赤ちゃんの遺体が発見されたJR千歳駅(2022年6月)

 2023年2月、一審の札幌地方裁判所は「未来ある赤ちゃんの生命を奪う重大な犯行」と指摘した一方、「孤立出産という肉体的精神的負担がかかり、助けを求めるなど冷静な判断は容易ではなかった。意思に反した妊娠をしていて、周囲に相談しづらかったことは理解できる」などと述べ、小関被告に懲役5年の実刑判決(求刑懲役8年)を言い渡し、小関被告はこの判決を不服として札幌高等裁判所に控訴していました。

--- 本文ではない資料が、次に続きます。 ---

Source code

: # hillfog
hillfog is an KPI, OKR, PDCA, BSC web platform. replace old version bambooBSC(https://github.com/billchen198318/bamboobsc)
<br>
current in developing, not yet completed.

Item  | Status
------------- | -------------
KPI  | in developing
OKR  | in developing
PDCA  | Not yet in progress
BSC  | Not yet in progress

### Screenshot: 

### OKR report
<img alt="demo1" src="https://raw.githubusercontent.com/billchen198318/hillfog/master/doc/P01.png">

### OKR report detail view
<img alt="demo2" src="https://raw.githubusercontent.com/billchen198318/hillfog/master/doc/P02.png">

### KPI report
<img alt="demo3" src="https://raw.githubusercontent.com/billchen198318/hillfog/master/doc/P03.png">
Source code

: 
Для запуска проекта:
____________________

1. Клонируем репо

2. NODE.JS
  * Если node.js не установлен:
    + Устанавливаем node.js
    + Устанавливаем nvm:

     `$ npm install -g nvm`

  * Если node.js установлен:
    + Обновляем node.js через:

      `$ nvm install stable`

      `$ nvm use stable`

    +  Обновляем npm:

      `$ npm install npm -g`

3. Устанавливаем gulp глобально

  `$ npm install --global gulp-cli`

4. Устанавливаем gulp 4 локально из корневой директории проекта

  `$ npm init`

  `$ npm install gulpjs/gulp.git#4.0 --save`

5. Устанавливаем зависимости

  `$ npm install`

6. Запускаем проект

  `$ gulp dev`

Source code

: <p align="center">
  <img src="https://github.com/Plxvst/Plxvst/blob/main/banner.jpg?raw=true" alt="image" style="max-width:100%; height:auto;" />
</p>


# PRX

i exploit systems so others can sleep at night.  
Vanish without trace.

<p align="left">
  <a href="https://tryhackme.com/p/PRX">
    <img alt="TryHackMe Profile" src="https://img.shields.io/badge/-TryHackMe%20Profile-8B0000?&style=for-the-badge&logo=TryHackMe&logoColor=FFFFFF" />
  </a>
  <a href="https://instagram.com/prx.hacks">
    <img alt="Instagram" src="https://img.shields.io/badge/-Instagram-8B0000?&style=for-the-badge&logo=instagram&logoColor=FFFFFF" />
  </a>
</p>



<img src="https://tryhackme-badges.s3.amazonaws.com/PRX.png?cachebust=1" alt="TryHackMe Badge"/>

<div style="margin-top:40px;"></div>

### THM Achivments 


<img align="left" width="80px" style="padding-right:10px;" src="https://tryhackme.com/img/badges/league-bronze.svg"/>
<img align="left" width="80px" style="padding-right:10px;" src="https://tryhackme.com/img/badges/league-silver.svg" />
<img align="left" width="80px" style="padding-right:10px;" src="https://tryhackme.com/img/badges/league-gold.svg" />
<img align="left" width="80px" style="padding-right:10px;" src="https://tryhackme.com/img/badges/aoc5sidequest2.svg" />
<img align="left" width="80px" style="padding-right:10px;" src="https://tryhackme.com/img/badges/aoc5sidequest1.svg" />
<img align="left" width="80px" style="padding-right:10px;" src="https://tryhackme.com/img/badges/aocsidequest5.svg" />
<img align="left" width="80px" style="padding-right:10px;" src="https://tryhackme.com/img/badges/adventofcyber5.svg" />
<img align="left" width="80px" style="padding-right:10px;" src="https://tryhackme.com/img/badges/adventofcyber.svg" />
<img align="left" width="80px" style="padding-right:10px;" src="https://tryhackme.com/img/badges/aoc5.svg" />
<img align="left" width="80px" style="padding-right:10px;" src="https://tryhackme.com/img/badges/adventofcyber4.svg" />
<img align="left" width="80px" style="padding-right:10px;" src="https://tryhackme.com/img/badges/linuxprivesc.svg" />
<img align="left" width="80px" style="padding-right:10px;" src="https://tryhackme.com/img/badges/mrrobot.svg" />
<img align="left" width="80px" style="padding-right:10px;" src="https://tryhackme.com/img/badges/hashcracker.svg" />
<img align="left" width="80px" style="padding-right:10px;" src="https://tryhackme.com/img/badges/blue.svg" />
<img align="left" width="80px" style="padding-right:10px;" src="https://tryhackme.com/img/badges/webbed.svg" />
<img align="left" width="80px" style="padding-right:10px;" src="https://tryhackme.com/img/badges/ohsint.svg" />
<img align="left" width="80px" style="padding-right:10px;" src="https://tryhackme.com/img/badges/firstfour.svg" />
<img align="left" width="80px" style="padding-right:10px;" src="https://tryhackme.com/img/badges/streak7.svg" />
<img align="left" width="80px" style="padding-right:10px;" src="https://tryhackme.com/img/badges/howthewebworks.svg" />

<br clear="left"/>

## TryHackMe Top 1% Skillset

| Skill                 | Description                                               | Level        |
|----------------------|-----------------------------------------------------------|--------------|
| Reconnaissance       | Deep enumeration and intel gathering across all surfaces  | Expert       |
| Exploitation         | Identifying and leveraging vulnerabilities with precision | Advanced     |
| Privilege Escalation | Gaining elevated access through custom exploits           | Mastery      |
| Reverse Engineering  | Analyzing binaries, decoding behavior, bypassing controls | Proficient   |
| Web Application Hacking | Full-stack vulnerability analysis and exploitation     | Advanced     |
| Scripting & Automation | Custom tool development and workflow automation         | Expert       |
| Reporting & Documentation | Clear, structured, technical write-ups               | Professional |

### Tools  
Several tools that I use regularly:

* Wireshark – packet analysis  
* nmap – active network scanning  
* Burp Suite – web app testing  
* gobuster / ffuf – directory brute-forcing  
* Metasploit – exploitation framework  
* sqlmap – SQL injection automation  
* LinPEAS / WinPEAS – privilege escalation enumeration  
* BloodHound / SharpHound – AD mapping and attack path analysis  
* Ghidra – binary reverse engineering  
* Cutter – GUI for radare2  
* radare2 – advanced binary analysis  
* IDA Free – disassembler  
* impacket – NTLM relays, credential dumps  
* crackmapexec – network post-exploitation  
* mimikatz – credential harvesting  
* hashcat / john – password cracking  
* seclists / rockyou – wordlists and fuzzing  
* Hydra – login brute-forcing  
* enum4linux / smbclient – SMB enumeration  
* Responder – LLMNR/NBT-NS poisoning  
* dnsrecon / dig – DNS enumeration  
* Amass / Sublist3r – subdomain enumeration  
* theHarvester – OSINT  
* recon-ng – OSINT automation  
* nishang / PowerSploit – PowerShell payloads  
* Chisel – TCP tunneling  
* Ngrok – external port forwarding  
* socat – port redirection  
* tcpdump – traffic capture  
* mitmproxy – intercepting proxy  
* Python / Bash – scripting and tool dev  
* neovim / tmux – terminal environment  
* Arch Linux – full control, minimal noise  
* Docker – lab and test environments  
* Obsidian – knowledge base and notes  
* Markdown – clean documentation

 4月27日、札幌高裁での控訴審初公判で弁護側は「一審判決は小関被告の境界知能やグレーゾーンのADHDといった知的能力が考慮されていない。知的能力の影響で他者に相談することが極度に苦手で、問題を先送りにして、出産を迎えたことで怖くなり、明確な動機がないまま突発的に犯行に及んでいるため、一審判決は重すぎて不当だ」と主張しました。

赤ちゃんが遺棄されていたコインロッカー


 弁護側は小関被告の妊娠の経緯や性格について、「勤めていた風俗店の男性客に性的暴行を受けて妊娠している。その事実を当時交際していた別の男性に告げれば、関係を断たれてしまうことを恐れていた。知的能力に加え、中学や高校時代にいじめを受けた経験から自己肯定感が低く、自分を受け入れてくれる存在に依存しがちだった」と主張。

 また「刑事施設における矯正教育より、福祉機関と繋がり、継続的なケアを送ることが重要。社会福祉士により社会復帰した際の更生支援計画が作成され、母親も全力で支援することを約束している」などとして、一審判決の破棄と懲役3年保護観察付執行猶予の判決を求めました。

札幌高裁

 小関被告は被告人質問で「赤ちゃんから『苦しめ』と責められる夢を見る。一方、その赤ちゃんが大きくなって一緒に遊園地に行く夢も見る」と語り、謝罪と反省については「毎日寝る前に手を合わせていて、後悔の気持ちを日記につづっている」と話しました。

 これに対して、検察側は「理由がなく、控訴は棄却されるべき」と主張しました。

 二審の判決の言い渡しは5月23日の予定です。